El vuelo sale con demora, por lo
que Pere llega tarde a Barcelona. No había avisado a nadie, lo haría en la
mañana cuando pudiera acomodar un poco las piezas. En la puerta de su casa se
cruza con la vecina de abajo justo cuando ella sale apurada para una fiesta o
algo por el estilo. Ni se detiene a preguntar por Alicia, solo le sostiene la
puerta y se va entre risas.
Parado frente a su puerta, por más
que revisa cuatro veces todos sus bolsillos y la valija, no encuentra la llave.
Toma el teléfono y le escribe: “Parece que sigo con el karma de las puertas
cerradas. ¿Me he dejado allí mis llaves?”.
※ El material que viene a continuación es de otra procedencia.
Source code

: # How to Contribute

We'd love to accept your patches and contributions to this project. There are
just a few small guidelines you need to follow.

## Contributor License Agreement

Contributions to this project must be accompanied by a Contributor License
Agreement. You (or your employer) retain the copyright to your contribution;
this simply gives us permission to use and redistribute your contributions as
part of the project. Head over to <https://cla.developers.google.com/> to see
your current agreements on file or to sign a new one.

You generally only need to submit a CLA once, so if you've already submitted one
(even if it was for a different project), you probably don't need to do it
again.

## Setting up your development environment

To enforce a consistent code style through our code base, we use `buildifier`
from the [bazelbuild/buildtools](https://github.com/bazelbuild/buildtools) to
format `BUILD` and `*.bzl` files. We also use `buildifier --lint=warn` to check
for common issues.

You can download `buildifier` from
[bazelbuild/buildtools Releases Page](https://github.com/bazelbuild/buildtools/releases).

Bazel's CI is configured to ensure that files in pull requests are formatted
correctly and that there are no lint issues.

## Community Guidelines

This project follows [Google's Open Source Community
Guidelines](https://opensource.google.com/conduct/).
Alicia no puede evitar sonreír.
Estaban sobre su mesa de noche, ya las había visto, se alegra de que las
necesite esa misma noche. Blanca no había ido a recogerlo. Responde: “Están
aquí. La vecina de abajo tiene copia. Nuestra puerta no tiene placas
conmemorativas. Tal vez algún día”.
No es necesario decirle que tiene que
usar otro plan. Busca responder con algún ícono gracioso de wasap, que no
encuentra, así que le envía un “Buenas noches” al que le borra el “soy un
imbécil” hasta estar totalmente seguro.